From:Jean-François Colson <fa597525@...>
Date:Saturday, May 12, 2007, 6:28
WARNING - Unicode UTF-8 !!!

Philip Newton wrote:
> On 5/12/07, Jean-François Colson <fa597525@...> wrote: >> The Greek delta and the Cyrillic be are on the same line. > > I noticed this, too. > > However, certainly in handwriting, Cyrillic lower-case beh looks like > Greek lower-case delta,
Or rather like ϐ (U+03D0 GREEK BETA SYMBOL). Have you ever seen Georgian letters such as ვ (vin), კ (kan), პ (par) and ჳ (we) all in the same script? Or Cherokee syllables such as Ꭱ (e) and Ꮢ (sv)? Or Ꮃ (la) and Ꮤ (ta)? Personnally I often have to look close to distinguish rn (RN) from m (M) in lowercase in a unknown proper name.
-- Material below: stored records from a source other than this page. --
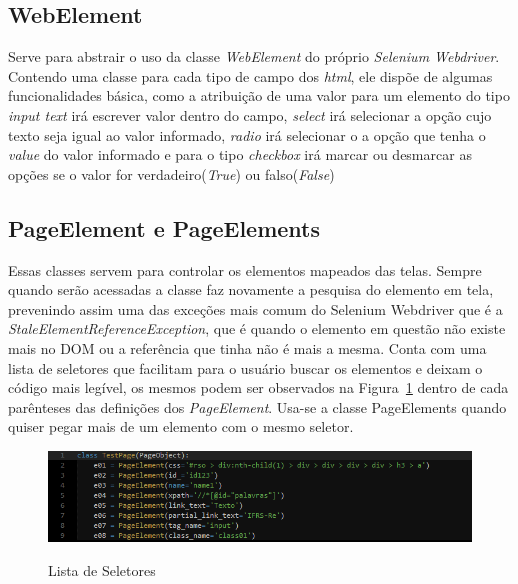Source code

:         \subsection{WebElement}
            Serve para abstrair o uso da classe \emph{WebElement} do próprio \emph{Selenium Webdriver}. Contendo uma classe para cada tipo de campo dos \emph{html},
            ele dispõe de algumas funcionalidades básica, como a atribuição de uma valor para um elemento do tipo \emph{input text} irá escrever
            valor dentro do campo, \emph{select} irá selecionar a opção cujo texto seja igual ao valor informado, \emph{radio} irá selecionar o
            a opção que tenha o \emph{value} do valor informado e para o tipo \emph{checkbox} irá marcar ou desmarcar as opções se o valor for
            verdadeiro(\emph{True}) ou falso(\emph{False})

        \subsection{PageElement e PageElements}
        \label{PageElement}
            Essas classes servem para controlar os elementos mapeados das telas. Sempre quando serão acessadas a classe faz novamente a pesquisa
            do elemento em tela, prevenindo assim uma das exceções mais comum do Selenium Webdriver que é a \emph{StaleElementReferenceException},
            que é quando o elemento em questão não existe mais no DOM ou a referência que tinha não é mais a mesma. Conta com uma lista de seletores
            que facilitam para o usuário buscar os elementos e deixam o código mais legível, os mesmos podem ser observados na Figura~\ref{fig:selectors}
            dentro de cada parênteses das definições dos \emph{PageElement}.
            Usa-se a classe PageElements quando quiser pegar mais de um elemento com o mesmo seletor.


            \begin{figure}[H]
                \vspace*{0,3cm}
                \centering
                \caption{Lista de Seletores}
                \includegraphics[width=1\textwidth]{./04-figuras/selectors}
                \label{fig:selectors}
            \end{figure}
            \vspace*{-0,9cm}
            {\raggedright {}}

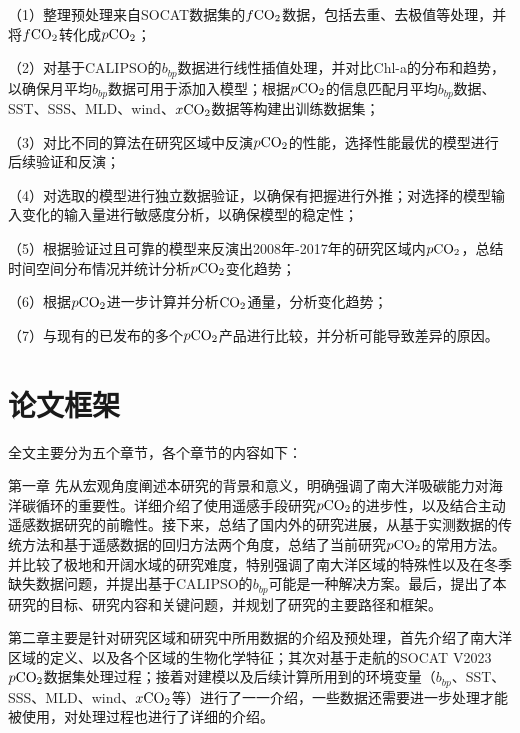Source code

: （1）整理预处理来自SOCAT数据集的$f\rm CO_2$数据，包括去重、去极值等处理，并将$f\rm CO_2$转化成$p\rm CO_2$；

（2）对基于CALIPSO的$b_{bp}$数据进行线性插值处理，并对比Chl-a的分布和趋势，以确保月平均$b_{bp}$数据可用于添加入模型；根据$p\rm CO_2$的信息匹配月平均$b_{bp}$数据、SST、SSS、MLD、wind、$x\rm CO_2$数据等构建出训练数据集；

（3）对比不同的算法在研究区域中反演$p\rm CO_2$的性能，选择性能最优的模型进行后续验证和反演；

（4）对选取的模型进行独立数据验证，以确保有把握进行外推；对选择的模型输入变化的输入量进行敏感度分析，以确保模型的稳定性；

（5）根据验证过且可靠的模型来反演出2008年-2017年的研究区域内$p\rm CO_2$，总结时间空间分布情况并统计分析$p\rm CO_2$变化趋势；

（6）根据$p\rm CO_2$进一步计算并分析$\rm CO_2$通量，分析变化趋势；

（7）与现有的已发布的多个$p\rm CO_2$产品进行比较，并分析可能导致差异的原因。
\section{论文框架}
全文主要分为五个章节，各个章节的内容如下：

第一章 先从宏观角度阐述本研究的背景和意义，明确强调了南大洋吸碳能力对海洋碳循环的重要性。详细介绍了使用遥感手段研究$p\rm CO_2$的进步性，以及结合主动遥感数据研究的前瞻性。接下来，总结了国内外的研究进展，从基于实测数据的传统方法和基于遥感数据的回归方法两个角度，总结了当前研究$p\rm CO_2$的常用方法。并比较了极地和开阔水域的研究难度，特别强调了南大洋区域的特殊性以及在冬季缺失数据问题，并提出基于CALIPSO的$b_{bp}$可能是一种解决方案。最后，提出了本研究的目标、研究内容和关键问题，并规划了研究的主要路径和框架。

第二章主要是针对研究区域和研究中所用数据的介绍及预处理，首先介绍了南大洋区域的定义、以及各个区域的生物化学特征；其次对基于走航的SOCAT V2023 $p\rm CO_2$数据集处理过程；接着对建模以及后续计算所用到的环境变量（$b_{bp}$、SST、SSS、MLD、wind、$x\rm CO_2$等）进行了一一介绍，一些数据还需要进一步处理才能被使用，对处理过程也进行了详细的介绍。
So I think that a difference as big as the one between δ and б should be enough. BTW the IPA distinguishes a and ɑ (script a) while they look alike in italics.
> and I have trouble distinguishing them > sometimes when writing GSF by hand. > > So I think it's a good idea to put them on a common "confusable" line.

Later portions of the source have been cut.